__Problem to solve__.
Reproduce only what lies between the first line of the material below and the line containing "This is an utility", with both of those lines included and every line kept exact.

__Given records__.

*** Block opens ***

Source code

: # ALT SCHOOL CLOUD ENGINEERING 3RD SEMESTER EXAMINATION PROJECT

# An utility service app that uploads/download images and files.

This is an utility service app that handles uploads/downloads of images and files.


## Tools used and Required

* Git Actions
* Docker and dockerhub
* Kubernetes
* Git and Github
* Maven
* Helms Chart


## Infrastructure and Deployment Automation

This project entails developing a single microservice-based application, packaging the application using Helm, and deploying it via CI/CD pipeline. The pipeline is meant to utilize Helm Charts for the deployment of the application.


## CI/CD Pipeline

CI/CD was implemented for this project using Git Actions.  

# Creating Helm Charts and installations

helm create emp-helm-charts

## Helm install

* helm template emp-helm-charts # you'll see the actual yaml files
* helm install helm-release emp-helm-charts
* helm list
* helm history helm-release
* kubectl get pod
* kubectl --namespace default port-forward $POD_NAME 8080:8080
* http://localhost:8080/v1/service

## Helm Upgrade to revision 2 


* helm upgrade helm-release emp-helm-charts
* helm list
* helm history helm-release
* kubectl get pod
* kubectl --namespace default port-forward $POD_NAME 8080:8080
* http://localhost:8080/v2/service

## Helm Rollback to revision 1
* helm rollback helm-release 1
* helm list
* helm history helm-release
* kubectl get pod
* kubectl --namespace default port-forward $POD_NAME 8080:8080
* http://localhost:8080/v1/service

*** Block closes ***

__Answer for the task__.
Source code

: # ALT SCHOOL CLOUD ENGINEERING 3RD SEMESTER EXAMINATION PROJECT

# An utility service app that uploads/download images and files.

This is an utility service app that handles uploads/downloads of images and files.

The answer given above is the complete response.